### EXERCISE:
Below are lines of data, and only some are wanted. Please repeat exactly those from the line that has "#### segmentNumber" through the line that has "我们要正能量，还是要这个，小".

### SOURCE MATERIAL:
========================================
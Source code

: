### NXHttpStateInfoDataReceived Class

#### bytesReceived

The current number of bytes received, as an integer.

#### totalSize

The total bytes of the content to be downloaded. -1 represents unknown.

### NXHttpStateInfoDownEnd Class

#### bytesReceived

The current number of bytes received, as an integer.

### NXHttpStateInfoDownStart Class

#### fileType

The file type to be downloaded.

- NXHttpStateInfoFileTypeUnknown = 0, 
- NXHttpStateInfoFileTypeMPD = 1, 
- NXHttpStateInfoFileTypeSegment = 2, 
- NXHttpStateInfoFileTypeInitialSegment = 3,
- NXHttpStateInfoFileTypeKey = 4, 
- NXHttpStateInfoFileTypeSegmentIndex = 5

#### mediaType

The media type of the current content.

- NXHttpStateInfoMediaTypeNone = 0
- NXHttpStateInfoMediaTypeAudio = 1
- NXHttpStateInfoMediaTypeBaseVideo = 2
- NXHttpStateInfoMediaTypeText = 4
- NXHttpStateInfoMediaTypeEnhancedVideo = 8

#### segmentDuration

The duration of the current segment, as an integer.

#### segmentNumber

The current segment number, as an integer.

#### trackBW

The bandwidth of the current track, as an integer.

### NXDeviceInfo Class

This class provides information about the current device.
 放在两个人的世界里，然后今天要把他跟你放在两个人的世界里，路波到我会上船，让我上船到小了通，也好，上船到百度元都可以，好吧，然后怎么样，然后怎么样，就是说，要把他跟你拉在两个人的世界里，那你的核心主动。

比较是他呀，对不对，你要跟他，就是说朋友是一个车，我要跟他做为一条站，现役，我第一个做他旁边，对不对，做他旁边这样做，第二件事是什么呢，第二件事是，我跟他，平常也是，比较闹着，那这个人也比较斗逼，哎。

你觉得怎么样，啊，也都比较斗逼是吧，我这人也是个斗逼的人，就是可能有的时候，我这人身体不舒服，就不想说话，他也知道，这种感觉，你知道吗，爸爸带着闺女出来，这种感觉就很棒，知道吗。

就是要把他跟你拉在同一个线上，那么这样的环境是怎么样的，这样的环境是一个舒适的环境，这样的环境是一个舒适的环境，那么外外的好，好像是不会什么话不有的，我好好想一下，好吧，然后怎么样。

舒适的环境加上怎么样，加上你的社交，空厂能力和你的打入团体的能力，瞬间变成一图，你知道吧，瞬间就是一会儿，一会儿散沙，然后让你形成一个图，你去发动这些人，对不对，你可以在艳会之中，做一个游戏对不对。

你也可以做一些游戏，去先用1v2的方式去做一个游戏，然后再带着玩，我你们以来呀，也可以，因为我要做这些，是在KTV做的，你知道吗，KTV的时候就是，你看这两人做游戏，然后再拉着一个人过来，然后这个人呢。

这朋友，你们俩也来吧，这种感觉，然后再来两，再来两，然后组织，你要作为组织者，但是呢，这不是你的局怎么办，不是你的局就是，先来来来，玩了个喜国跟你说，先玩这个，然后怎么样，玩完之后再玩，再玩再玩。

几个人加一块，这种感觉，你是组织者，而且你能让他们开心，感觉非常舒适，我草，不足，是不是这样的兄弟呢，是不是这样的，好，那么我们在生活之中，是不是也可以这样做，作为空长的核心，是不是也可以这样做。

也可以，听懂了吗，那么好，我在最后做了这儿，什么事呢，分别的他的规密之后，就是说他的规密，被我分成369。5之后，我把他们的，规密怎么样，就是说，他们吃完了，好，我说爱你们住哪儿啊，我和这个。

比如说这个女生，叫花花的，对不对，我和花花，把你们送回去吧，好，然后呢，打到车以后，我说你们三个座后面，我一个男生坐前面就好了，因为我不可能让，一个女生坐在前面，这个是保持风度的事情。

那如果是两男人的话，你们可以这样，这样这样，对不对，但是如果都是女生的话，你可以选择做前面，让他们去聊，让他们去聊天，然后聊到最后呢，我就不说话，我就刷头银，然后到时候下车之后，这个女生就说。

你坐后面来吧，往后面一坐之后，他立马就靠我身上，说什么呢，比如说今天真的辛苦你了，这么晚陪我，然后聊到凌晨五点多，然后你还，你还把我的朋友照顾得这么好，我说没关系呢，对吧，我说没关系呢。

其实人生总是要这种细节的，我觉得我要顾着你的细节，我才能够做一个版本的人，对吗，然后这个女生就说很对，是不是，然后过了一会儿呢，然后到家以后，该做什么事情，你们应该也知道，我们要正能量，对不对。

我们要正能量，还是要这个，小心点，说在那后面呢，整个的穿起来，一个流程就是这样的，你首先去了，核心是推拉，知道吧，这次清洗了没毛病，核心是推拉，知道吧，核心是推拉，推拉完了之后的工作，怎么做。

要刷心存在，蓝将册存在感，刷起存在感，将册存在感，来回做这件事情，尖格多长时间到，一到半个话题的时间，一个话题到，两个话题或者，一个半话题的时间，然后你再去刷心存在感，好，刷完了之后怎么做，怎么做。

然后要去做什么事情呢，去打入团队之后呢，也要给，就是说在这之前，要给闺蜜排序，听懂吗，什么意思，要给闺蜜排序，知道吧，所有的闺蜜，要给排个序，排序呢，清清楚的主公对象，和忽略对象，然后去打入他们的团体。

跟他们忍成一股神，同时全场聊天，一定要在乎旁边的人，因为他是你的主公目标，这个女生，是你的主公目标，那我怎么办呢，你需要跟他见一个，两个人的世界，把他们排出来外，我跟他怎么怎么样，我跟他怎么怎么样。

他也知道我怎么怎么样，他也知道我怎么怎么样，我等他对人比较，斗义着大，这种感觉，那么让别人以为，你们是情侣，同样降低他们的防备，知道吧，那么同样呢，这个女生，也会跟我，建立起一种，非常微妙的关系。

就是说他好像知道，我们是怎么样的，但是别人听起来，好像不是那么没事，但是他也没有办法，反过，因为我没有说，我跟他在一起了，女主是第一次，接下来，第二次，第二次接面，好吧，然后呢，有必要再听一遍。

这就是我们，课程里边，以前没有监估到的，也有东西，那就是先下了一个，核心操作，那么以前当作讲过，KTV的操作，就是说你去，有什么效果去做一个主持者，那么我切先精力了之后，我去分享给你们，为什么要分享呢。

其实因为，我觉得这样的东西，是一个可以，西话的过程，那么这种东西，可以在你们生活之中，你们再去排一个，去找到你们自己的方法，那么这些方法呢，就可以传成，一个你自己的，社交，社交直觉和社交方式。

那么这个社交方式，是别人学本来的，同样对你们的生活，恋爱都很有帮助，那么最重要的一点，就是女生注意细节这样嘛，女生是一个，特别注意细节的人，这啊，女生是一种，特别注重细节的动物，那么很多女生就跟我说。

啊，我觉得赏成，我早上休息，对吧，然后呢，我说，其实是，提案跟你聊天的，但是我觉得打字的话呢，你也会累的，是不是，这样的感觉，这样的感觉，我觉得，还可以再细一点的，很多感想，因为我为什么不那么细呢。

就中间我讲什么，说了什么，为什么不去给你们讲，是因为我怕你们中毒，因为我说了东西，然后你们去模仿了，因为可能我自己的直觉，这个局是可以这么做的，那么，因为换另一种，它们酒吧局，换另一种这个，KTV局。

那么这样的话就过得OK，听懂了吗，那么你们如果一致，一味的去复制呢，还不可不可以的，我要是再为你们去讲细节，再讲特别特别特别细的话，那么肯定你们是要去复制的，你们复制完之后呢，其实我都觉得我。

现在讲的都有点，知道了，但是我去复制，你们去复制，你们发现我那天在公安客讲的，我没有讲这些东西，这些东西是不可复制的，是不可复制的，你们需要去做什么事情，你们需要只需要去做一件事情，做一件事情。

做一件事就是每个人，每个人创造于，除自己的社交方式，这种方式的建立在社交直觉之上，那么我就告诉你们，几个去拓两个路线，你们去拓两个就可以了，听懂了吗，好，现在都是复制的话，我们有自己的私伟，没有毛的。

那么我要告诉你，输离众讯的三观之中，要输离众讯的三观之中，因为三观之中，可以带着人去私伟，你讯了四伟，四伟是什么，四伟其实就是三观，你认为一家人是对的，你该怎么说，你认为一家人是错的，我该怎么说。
========================================
### OUTPUT OF THE TASK:
#### segmentNumber

The current segment number, as an integer.

#### trackBW

The bandwidth of the current track, as an integer.

### NXDeviceInfo Class

This class provides information about the current device.
 放在两个人的世界里，然后今天要把他跟你放在两个人的世界里，路波到我会上船，让我上船到小了通，也好，上船到百度元都可以，好吧，然后怎么样，然后怎么样，就是说，要把他跟你拉在两个人的世界里，那你的核心主动。

比较是他呀，对不对，你要跟他，就是说朋友是一个车，我要跟他做为一条站，现役，我第一个做他旁边，对不对，做他旁边这样做，第二件事是什么呢，第二件事是，我跟他，平常也是，比较闹着，那这个人也比较斗逼，哎。

你觉得怎么样，啊，也都比较斗逼是吧，我这人也是个斗逼的人，就是可能有的时候，我这人身体不舒服，就不想说话，他也知道，这种感觉，你知道吗，爸爸带着闺女出来，这种感觉就很棒，知道吗。

就是要把他跟你拉在同一个线上，那么这样的环境是怎么样的，这样的环境是一个舒适的环境，这样的环境是一个舒适的环境，那么外外的好，好像是不会什么话不有的，我好好想一下，好吧，然后怎么样。

舒适的环境加上怎么样，加上你的社交，空厂能力和你的打入团体的能力，瞬间变成一图，你知道吧，瞬间就是一会儿，一会儿散沙，然后让你形成一个图，你去发动这些人，对不对，你可以在艳会之中，做一个游戏对不对。

你也可以做一些游戏，去先用1v2的方式去做一个游戏，然后再带着玩，我你们以来呀，也可以，因为我要做这些，是在KTV做的，你知道吗，KTV的时候就是，你看这两人做游戏，然后再拉着一个人过来，然后这个人呢。

这朋友，你们俩也来吧，这种感觉，然后再来两，再来两，然后组织，你要作为组织者，但是呢，这不是你的局怎么办，不是你的局就是，先来来来，玩了个喜国跟你说，先玩这个，然后怎么样，玩完之后再玩，再玩再玩。

几个人加一块，这种感觉，你是组织者，而且你能让他们开心，感觉非常舒适，我草，不足，是不是这样的兄弟呢，是不是这样的，好，那么我们在生活之中，是不是也可以这样做，作为空长的核心，是不是也可以这样做。

也可以，听懂了吗，那么好，我在最后做了这儿，什么事呢，分别的他的规密之后，就是说他的规密，被我分成369。5之后，我把他们的，规密怎么样，就是说，他们吃完了，好，我说爱你们住哪儿啊，我和这个。

比如说这个女生，叫花花的，对不对，我和花花，把你们送回去吧，好，然后呢，打到车以后，我说你们三个座后面，我一个男生坐前面就好了，因为我不可能让，一个女生坐在前面，这个是保持风度的事情。

那如果是两男人的话，你们可以这样，这样这样，对不对，但是如果都是女生的话，你可以选择做前面，让他们去聊，让他们去聊天，然后聊到最后呢，我就不说话，我就刷头银，然后到时候下车之后，这个女生就说。

你坐后面来吧，往后面一坐之后，他立马就靠我身上，说什么呢，比如说今天真的辛苦你了，这么晚陪我，然后聊到凌晨五点多，然后你还，你还把我的朋友照顾得这么好，我说没关系呢，对吧，我说没关系呢。

其实人生总是要这种细节的，我觉得我要顾着你的细节，我才能够做一个版本的人，对吗，然后这个女生就说很对，是不是，然后过了一会儿呢，然后到家以后，该做什么事情，你们应该也知道，我们要正能量，对不对。

我们要正能量，还是要这个，小心点，说在那后面呢，整个的穿起来，一个流程就是这样的，你首先去了，核心是推拉，知道吧，这次清洗了没毛病，核心是推拉，知道吧，核心是推拉，推拉完了之后的工作，怎么做。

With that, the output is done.